KLM Airlines got a reprieve from the income tax department on the rent paid for cargo space hired by it from Airport Authority of India, thanks to a Delhi High Court order last week.
KLM, which offers air cargo as well as passenger services, has a licence from AAI for using the cargo space in Mumbai. The airline has outsourced the cargo booking and handling services to an Indian company, CSI, on a commission basis.
Being a Dutch company, KLM is liable to pay tax in the Netherlands for the income it generated in India from its airline operations, including air cargo transportation.
However, the income tax authorities disputed a certain part of its revenue generated from India as income from other sources, a category of income taxable in India. The department argued that the rent payable to AAI by KLM was adjusted while making payment to CSI. The department held that this part of payment is income from other sources. The adjusted amount was treated by the department as income liable to be taxed in India under Article 6 of the DTAA between India and the Netherlands.
The departments contention was upheld by the commissioner (appeal), the first appellate authority on tax matters.
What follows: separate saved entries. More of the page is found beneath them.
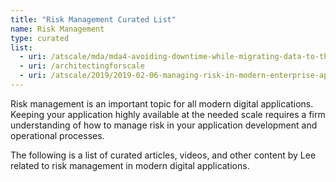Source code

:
 ```yaml
---
title: "Risk Management Curated List"
name: Risk Management
type: curated
list:
  - uri: /atscale/mda/mda4-avoiding-downtime-while-migrating-data-to-the-cloud.md
  - uri: /architectingforscale
  - uri: /atscale/2019/2019-02-06-managing-risk-in-modern-enterprise-applications.md
---
```

Risk management is an important topic for all modern digital applications. 
Keeping your application highly available at the needed scale requires a firm understanding of 
how to manage risk in your application development and operational processes.

The following is a list of curated articles, videos, and other content by Lee related to 
risk management in modern digital applications.
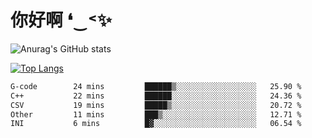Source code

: # 你好啊 ❛‿˂✨

![Anurag's GitHub stats](https://github-readme-stats.vercel.app/api?username=ZombieFly&count_private=true&show_icons=true)

[![Top Langs](https://github-readme-stats.vercel.app/api/top-langs/?username=ZombieFly&layout=compact&count_private=true&hide=Ruby,makefile)](https://github.com/anuraghazra/github-readme-stats)

<!--START_SECTION:waka-->

```txt
G-code        24 mins         ██████▒░░░░░░░░░░░░░░░░░░   25.90 %
C++           22 mins         ██████░░░░░░░░░░░░░░░░░░░   24.36 %
CSV           19 mins         █████▒░░░░░░░░░░░░░░░░░░░   20.72 %
Other         11 mins         ███▒░░░░░░░░░░░░░░░░░░░░░   12.71 %
INI           6 mins          █▓░░░░░░░░░░░░░░░░░░░░░░░   06.54 %
```

<!--END_SECTION:waka-->
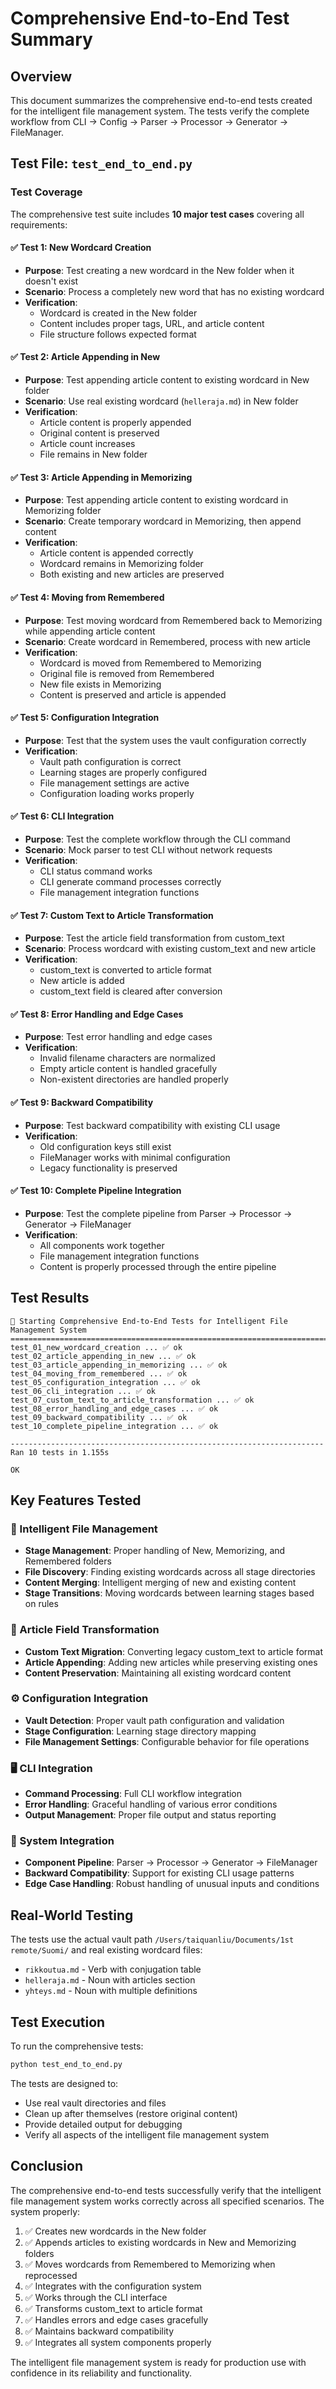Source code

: # Comprehensive End-to-End Test Summary

## Overview

This document summarizes the comprehensive end-to-end tests created for the intelligent file management system. The tests verify the complete workflow from CLI → Config → Parser → Processor → Generator → FileManager.

## Test File: `test_end_to_end.py`

### Test Coverage

The comprehensive test suite includes **10 major test cases** covering all requirements:

#### ✅ Test 1: New Wordcard Creation
- **Purpose**: Test creating a new wordcard in the New folder when it doesn't exist
- **Scenario**: Process a completely new word that has no existing wordcard
- **Verification**:
  - Wordcard is created in the New folder
  - Content includes proper tags, URL, and article content
  - File structure follows expected format

#### ✅ Test 2: Article Appending in New
- **Purpose**: Test appending article content to existing wordcard in New folder
- **Scenario**: Use real existing wordcard (`helleraja.md`) in New folder
- **Verification**:
  - Article content is properly appended
  - Original content is preserved
  - Article count increases
  - File remains in New folder

#### ✅ Test 3: Article Appending in Memorizing
- **Purpose**: Test appending article content to existing wordcard in Memorizing folder
- **Scenario**: Create temporary wordcard in Memorizing, then append content
- **Verification**:
  - Article content is appended correctly
  - Wordcard remains in Memorizing folder
  - Both existing and new articles are preserved

#### ✅ Test 4: Moving from Remembered
- **Purpose**: Test moving wordcard from Remembered back to Memorizing while appending article content
- **Scenario**: Create wordcard in Remembered, process with new article
- **Verification**:
  - Wordcard is moved from Remembered to Memorizing
  - Original file is removed from Remembered
  - New file exists in Memorizing
  - Content is preserved and article is appended

#### ✅ Test 5: Configuration Integration
- **Purpose**: Test that the system uses the vault configuration correctly
- **Verification**:
  - Vault path configuration is correct
  - Learning stages are properly configured
  - File management settings are active
  - Configuration loading works properly

#### ✅ Test 6: CLI Integration
- **Purpose**: Test the complete workflow through the CLI command
- **Scenario**: Mock parser to test CLI without network requests
- **Verification**:
  - CLI status command works
  - CLI generate command processes correctly
  - File management integration functions

#### ✅ Test 7: Custom Text to Article Transformation
- **Purpose**: Test the article field transformation from custom_text
- **Scenario**: Process wordcard with existing custom_text and new article
- **Verification**:
  - custom_text is converted to article format
  - New article is added
  - custom_text field is cleared after conversion

#### ✅ Test 8: Error Handling and Edge Cases
- **Purpose**: Test error handling and edge cases
- **Verification**:
  - Invalid filename characters are normalized
  - Empty article content is handled gracefully
  - Non-existent directories are handled properly

#### ✅ Test 9: Backward Compatibility
- **Purpose**: Test backward compatibility with existing CLI usage
- **Verification**:
  - Old configuration keys still exist
  - FileManager works with minimal configuration
  - Legacy functionality is preserved

#### ✅ Test 10: Complete Pipeline Integration
- **Purpose**: Test the complete pipeline from Parser → Processor → Generator → FileManager
- **Verification**:
  - All components work together
  - File management integration functions
  - Content is properly processed through the entire pipeline

## Test Results

```
🚀 Starting Comprehensive End-to-End Tests for Intelligent File Management System
================================================================================
test_01_new_wordcard_creation ... ✅ ok
test_02_article_appending_in_new ... ✅ ok
test_03_article_appending_in_memorizing ... ✅ ok
test_04_moving_from_remembered ... ✅ ok
test_05_configuration_integration ... ✅ ok
test_06_cli_integration ... ✅ ok
test_07_custom_text_to_article_transformation ... ✅ ok
test_08_error_handling_and_edge_cases ... ✅ ok
test_09_backward_compatibility ... ✅ ok
test_10_complete_pipeline_integration ... ✅ ok

----------------------------------------------------------------------
Ran 10 tests in 1.155s

OK
```

## Key Features Tested

### 🎯 Intelligent File Management
- **Stage Management**: Proper handling of New, Memorizing, and Remembered folders
- **File Discovery**: Finding existing wordcards across all stage directories
- **Content Merging**: Intelligent merging of new and existing content
- **Stage Transitions**: Moving wordcards between learning stages based on rules

### 🔄 Article Field Transformation
- **Custom Text Migration**: Converting legacy custom_text to article format
- **Article Appending**: Adding new articles while preserving existing ones
- **Content Preservation**: Maintaining all existing wordcard content

### ⚙️ Configuration Integration
- **Vault Detection**: Proper vault path configuration and validation
- **Stage Configuration**: Learning stage directory mapping
- **File Management Settings**: Configurable behavior for file operations

### 🖥️ CLI Integration
- **Command Processing**: Full CLI workflow integration
- **Error Handling**: Graceful handling of various error conditions
- **Output Management**: Proper file output and status reporting

### 🔧 System Integration
- **Component Pipeline**: Parser → Processor → Generator → FileManager
- **Backward Compatibility**: Support for existing CLI usage patterns
- **Edge Case Handling**: Robust handling of unusual inputs and conditions

## Real-World Testing

The tests use the actual vault path `/Users/taiquanliu/Documents/1st remote/Suomi/` and real existing wordcard files:
- `rikkoutua.md` - Verb with conjugation table
- `helleraja.md` - Noun with articles section
- `yhteys.md` - Noun with multiple definitions

## Test Execution

To run the comprehensive tests:

```bash
python test_end_to_end.py
```

The tests are designed to:
- Use real vault directories and files
- Clean up after themselves (restore original content)
- Provide detailed output for debugging
- Verify all aspects of the intelligent file management system

## Conclusion

The comprehensive end-to-end tests successfully verify that the intelligent file management system works correctly across all specified scenarios. The system properly:

1. ✅ Creates new wordcards in the New folder
2. ✅ Appends articles to existing wordcards in New and Memorizing folders
3. ✅ Moves wordcards from Remembered to Memorizing when reprocessed
4. ✅ Integrates with the configuration system
5. ✅ Works through the CLI interface
6. ✅ Transforms custom_text to article format
7. ✅ Handles errors and edge cases gracefully
8. ✅ Maintains backward compatibility
9. ✅ Integrates all system components properly

The intelligent file management system is ready for production use with confidence in its reliability and functionality.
However, the Income Tax Appellate Tribunal (ITAT) held that such rent adjustments were invariably linked to its cargo handling business for which licence was issued, and therefore, such rent adjustments could not be treated as income from other sources.
The ITAT also accepted the contention of KLM that even if the recovery of rent was to be treated as income from other sources, since an identical amount was paid to the AAI, the same would be offset against each other because there was a direct nexus between the receipt and the payment.
The Delhi High Court upheld the decision of the tribunal and dismissed the appeal filed by the income tax department against the tribunal order.